Now this week he has called on local authority lawyers to get involved – advising and assisting their social work clients – earlier than is often the case.
Sir James also stressed the invaluable role that a “properly organised legal planning meeting” played. Indeed, he went on to say that this was the key to achieving timely outcomes to care proceedings.
The President of the Family Division insisted that the employment of a local authority case manager was vital too. This was a key lesson from the Tri-borough, Bi-borough and similar projects, he argued. But it does have budgeting implications.
Confirming that an interim version of the revised Public Law Outline would come into effect on 1 July 2013, Sir James placed heavy emphasis on local authorities’ compliance with their obligations.
“The local authority must deliver its material – the right kind of material – on Day 1,” he said. “If that does not happen, the entire timetable will be thrown out.”
In a key passage for childcare lawyers, the President goes on to say what he considers the local authority must deliver and what he meant by the “right kind of material”.
The judge exonerated local authorities from blame for the current practice where “enormously voluminous” materials are filed. The message, though, is that local authority materials must by shorter, and focus on analysis rather than on history and narrative.
The President acknowledged that the new arrangements involves a greater degree of ‘front loading’, ie work done pre-proceedings. However, he argued that this might mean the need for proceedings is avoided altogether.
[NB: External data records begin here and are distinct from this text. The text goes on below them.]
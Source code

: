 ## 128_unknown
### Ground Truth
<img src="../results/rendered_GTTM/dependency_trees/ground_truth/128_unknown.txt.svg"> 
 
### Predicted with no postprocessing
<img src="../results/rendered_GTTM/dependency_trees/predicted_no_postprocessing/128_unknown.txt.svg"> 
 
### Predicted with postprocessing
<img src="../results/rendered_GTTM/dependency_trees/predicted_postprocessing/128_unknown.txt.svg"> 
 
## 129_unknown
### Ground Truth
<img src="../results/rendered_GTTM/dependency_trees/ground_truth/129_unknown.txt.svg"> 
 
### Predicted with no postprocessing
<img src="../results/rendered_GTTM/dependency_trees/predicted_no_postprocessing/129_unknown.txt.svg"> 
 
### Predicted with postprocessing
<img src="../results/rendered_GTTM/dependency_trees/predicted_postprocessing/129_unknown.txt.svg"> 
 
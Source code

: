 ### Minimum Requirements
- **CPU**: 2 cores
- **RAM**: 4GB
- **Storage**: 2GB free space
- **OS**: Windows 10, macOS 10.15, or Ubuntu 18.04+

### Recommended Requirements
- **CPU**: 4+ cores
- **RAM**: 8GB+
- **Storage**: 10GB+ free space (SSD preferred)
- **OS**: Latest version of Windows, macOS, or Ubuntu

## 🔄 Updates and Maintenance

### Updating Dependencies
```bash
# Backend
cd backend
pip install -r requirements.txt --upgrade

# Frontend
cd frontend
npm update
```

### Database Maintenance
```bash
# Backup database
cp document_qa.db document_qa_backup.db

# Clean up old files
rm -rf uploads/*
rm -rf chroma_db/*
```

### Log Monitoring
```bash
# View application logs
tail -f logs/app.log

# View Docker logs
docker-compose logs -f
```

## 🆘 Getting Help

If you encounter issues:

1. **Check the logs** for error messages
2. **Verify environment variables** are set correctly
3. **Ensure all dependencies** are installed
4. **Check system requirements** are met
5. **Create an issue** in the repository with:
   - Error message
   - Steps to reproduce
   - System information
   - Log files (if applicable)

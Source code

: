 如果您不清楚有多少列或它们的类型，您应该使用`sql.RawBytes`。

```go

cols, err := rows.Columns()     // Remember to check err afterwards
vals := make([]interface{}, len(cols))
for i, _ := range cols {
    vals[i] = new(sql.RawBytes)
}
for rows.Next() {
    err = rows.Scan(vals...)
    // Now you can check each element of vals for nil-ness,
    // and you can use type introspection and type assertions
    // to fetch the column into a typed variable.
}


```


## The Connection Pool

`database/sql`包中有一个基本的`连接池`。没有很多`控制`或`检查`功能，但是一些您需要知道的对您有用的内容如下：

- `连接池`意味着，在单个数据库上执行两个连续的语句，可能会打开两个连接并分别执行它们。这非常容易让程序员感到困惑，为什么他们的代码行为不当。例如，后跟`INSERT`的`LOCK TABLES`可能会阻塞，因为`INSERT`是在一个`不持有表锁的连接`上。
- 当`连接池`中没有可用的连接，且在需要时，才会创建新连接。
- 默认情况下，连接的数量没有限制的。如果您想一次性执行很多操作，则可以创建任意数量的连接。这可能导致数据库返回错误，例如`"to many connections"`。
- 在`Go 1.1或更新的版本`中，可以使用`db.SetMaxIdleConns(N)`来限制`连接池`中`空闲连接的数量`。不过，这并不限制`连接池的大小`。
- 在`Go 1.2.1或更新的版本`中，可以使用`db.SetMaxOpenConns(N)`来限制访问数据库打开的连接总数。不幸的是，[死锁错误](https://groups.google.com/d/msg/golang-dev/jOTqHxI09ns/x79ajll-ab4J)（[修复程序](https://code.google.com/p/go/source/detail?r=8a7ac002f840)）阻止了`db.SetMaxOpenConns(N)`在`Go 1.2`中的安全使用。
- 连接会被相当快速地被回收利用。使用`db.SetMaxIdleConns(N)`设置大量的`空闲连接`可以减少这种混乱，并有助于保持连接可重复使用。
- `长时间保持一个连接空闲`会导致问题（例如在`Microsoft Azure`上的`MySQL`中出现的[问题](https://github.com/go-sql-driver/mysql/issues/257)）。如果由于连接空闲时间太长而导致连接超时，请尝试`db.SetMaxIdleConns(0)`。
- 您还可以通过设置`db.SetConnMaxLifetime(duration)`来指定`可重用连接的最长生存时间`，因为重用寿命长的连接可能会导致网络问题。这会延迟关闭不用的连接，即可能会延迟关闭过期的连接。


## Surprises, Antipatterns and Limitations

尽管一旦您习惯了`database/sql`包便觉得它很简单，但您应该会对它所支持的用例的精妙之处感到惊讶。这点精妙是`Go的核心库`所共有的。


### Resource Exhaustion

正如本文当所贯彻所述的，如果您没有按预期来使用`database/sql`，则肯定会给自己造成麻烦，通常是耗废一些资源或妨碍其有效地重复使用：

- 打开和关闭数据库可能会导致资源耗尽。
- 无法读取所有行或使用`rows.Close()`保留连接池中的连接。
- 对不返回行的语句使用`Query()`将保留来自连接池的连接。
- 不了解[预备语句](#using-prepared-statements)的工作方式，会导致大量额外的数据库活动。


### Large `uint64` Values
Or if they have to be commenced, then this work will pay rich dividends later.
We will have to see, of course, how this all pans out in practice and whether these dividends are realised. What we do know from the latest Cafcass figures, however, is that care applications are up 70% since the Baby P case in 2008/9.
The relentless rise continued with a record number of applications for the month of April (at 908). February 2013 meanwhile saw a record number for a single month (999).
So the challenges and pressures show no sign of abating.